Poco faltó para que la señora descubriese el secreto, pues don Martín había ido a dar orden para que trajesen un caballo que tenía preparado como obsequio a su hijo y deseaba que al llegar lo encontrara en la casa para darle una agradable sorpresa.

- Este hombre para nada sirve -continuó diciendo la señora-, debía estar aquí esperándote.

- No culpe usted a papá -dijo Enrique-, acostumbrado a que yo llegue más tarde, no tenía motivo de esperarme tan temprano.

- Pero entretanto hijo, ven descansa un poco, que te quiten las chaparreras.

Penetraron todos a la sala.

Enrique y Sara no dejaban un instante de dirigirse tiernas miradas.

Doña Juana -aunque virtuosa y sencilla-, mujer al fin y maliciosa como lo son casi todas, no le pasaron desapercibidas las miradas de ambos jóvenes y mucho le dieron que pensar ciertas manifestaciones que notó en sus semblantes. Sobrecogióse de temor, mas al mismo tiempo desechó los pensamientos que la asaltaban.

- ¿Quieres descansar un rato Enrique? -preguntó doña Juana.

- No mamacita, gracias, no estoy cansado y aunque lo estuviera ¿qué diría mi padre si no saliese yo a su encuentro?

- Macario -agregó en alta voz, llamando al mozo-, trae mi petaca de viaje.

- Aquí está niño -dijo el sirviente, pues la traía ya para entregarla.

La recibió Enrique, buscó la llave y dirigiéndose a su mamá y a Sara les dijo:

- Traigo a ustedes unas chacharitas que van a ver.

Sacó de la petaca primero, dos devocionarios. El alma en el templo, lo mejor que en esa materia hay escrito.

- Este para mamá y este otro para Sara.

Las señoras recibieron el regalo. Luego, desenvolviendo unos marcos pequeños, agregó:

- Este para mamá y este para la niña, dando a cada una un marco.

Entre tanto la señora buscaba los anteojos para examinar lo que se le dio, ya Sara había visto, y con expresión de infinita alegría, dijo:

- ¡A y qué mono! ¡qué lindo! ¡qué bonito! ¡qué guapo estás, Enrique! ¿verdad, mamá?

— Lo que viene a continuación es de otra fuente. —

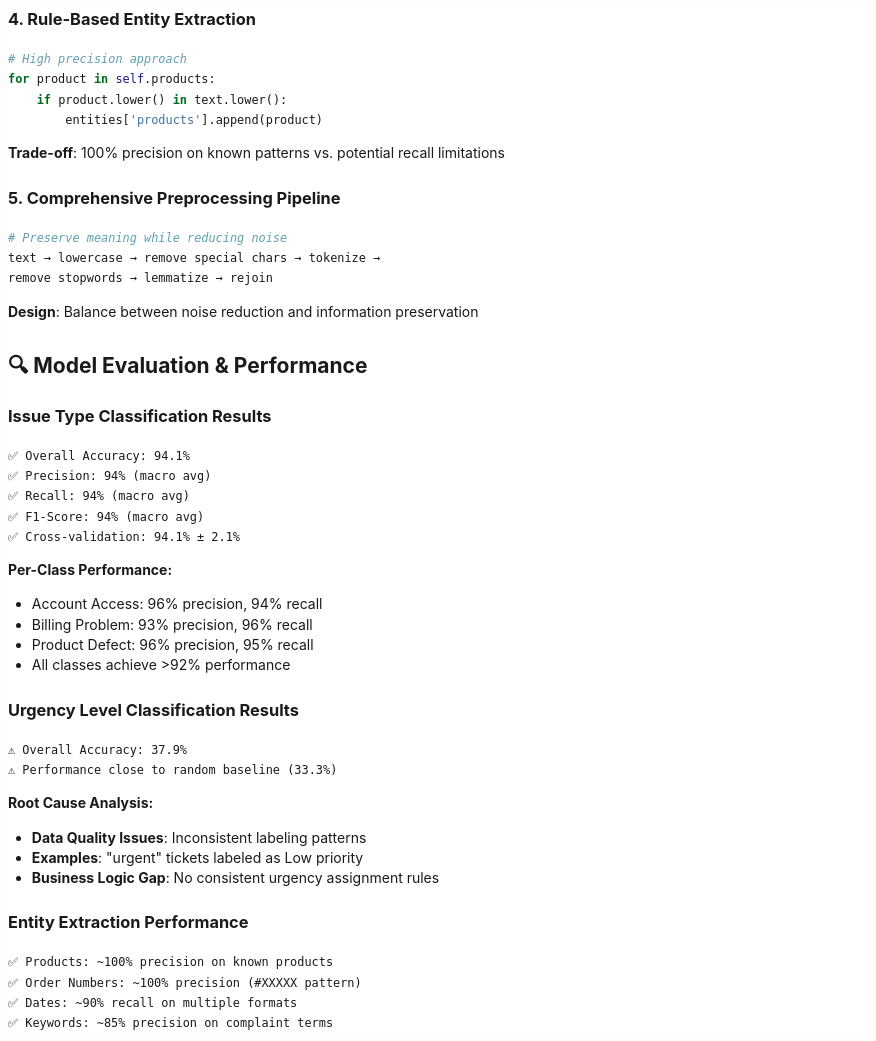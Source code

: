 ### **4. Rule-Based Entity Extraction**
```python
# High precision approach
for product in self.products:
    if product.lower() in text.lower():
        entities['products'].append(product)
```
**Trade-off**: 100% precision on known patterns vs. potential recall limitations

### **5. Comprehensive Preprocessing Pipeline**
```python
# Preserve meaning while reducing noise
text → lowercase → remove special chars → tokenize →
remove stopwords → lemmatize → rejoin
```
**Design**: Balance between noise reduction and information preservation

## 🔍 Model Evaluation & Performance

### **Issue Type Classification Results**
```
✅ Overall Accuracy: 94.1%
✅ Precision: 94% (macro avg)
✅ Recall: 94% (macro avg)
✅ F1-Score: 94% (macro avg)
✅ Cross-validation: 94.1% ± 2.1%
```

**Per-Class Performance:**
- Account Access: 96% precision, 94% recall
- Billing Problem: 93% precision, 96% recall
- Product Defect: 96% precision, 95% recall
- All classes achieve >92% performance

### **Urgency Level Classification Results**
```
⚠️ Overall Accuracy: 37.9%
⚠️ Performance close to random baseline (33.3%)
```

**Root Cause Analysis:**
- **Data Quality Issues**: Inconsistent labeling patterns
- **Examples**: "urgent" tickets labeled as Low priority
- **Business Logic Gap**: No consistent urgency assignment rules

### **Entity Extraction Performance**
```
✅ Products: ~100% precision on known products
✅ Order Numbers: ~100% precision (#XXXXX pattern)
✅ Dates: ~90% recall on multiple formats
✅ Keywords: ~85% precision on complaint terms
```
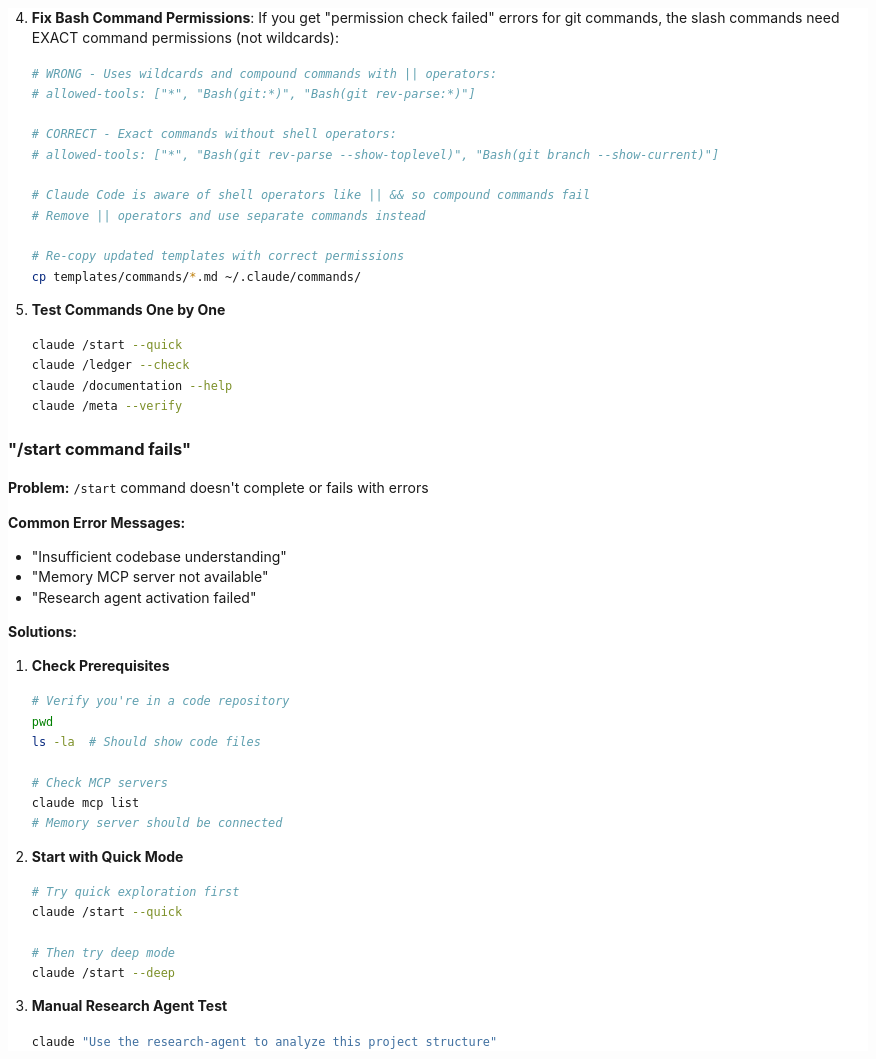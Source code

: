 4. **Fix Bash Command Permissions**: If you get "permission check failed" errors for git commands, the slash commands need EXACT command permissions (not wildcards):
   ```bash
   # WRONG - Uses wildcards and compound commands with || operators:
   # allowed-tools: ["*", "Bash(git:*)", "Bash(git rev-parse:*)"]
   
   # CORRECT - Exact commands without shell operators:
   # allowed-tools: ["*", "Bash(git rev-parse --show-toplevel)", "Bash(git branch --show-current)"]
   
   # Claude Code is aware of shell operators like || && so compound commands fail
   # Remove || operators and use separate commands instead
   
   # Re-copy updated templates with correct permissions
   cp templates/commands/*.md ~/.claude/commands/
   ```

5. **Test Commands One by One**
   ```bash
   claude /start --quick
   claude /ledger --check
   claude /documentation --help
   claude /meta --verify
   ```

### "/start command fails"

**Problem:** `/start` command doesn't complete or fails with errors

**Common Error Messages:**
- "Insufficient codebase understanding"
- "Memory MCP server not available"
- "Research agent activation failed"

**Solutions:**
1. **Check Prerequisites**
   ```bash
   # Verify you're in a code repository
   pwd
   ls -la  # Should show code files
   
   # Check MCP servers
   claude mcp list
   # Memory server should be connected
   ```

2. **Start with Quick Mode**
   ```bash
   # Try quick exploration first
   claude /start --quick
   
   # Then try deep mode
   claude /start --deep
   ```

3. **Manual Research Agent Test**
   ```bash
   claude "Use the research-agent to analyze this project structure"
   ```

- ¡Sí, hija mía, efectivamente está muy bien!

Eran retratos de Enrique lo que tenían los marcos. Sara contemplaba el suyo, lo volteaba de uno para otro lado, hacía comparaciones con la vista entre el original y el retrato. En su mirada se notó que estaba muy satisfecha, envolviendo en ella a Enrique, que no pudiendo resistirla, tuvo que bajar los ojos.

- Aquí está otra cosilla -agregó el joven y sacó otros pequeños bultos y las mismas palabras-. Esto para mamá y esto para ti.

Eran dos miniaturas de su retrato colocados en unos medallones para llevarlos prendidos en el pecho.

El muy ladino quería que Sara lIevase consigo siempre su retrato y por eso procuró traer dos, pues aunque mucho le agradaba que su mamá portase uno, le importaba y no poco que su primita quedase complacida. Al recibir ésta el medalIón, no pudo ya contener su contento.

Se acercó con él a la ventana para verlo mejor y poder contemplarlo a todo su sabor.

En este momento pasaba don Martín para lIegar a la casa.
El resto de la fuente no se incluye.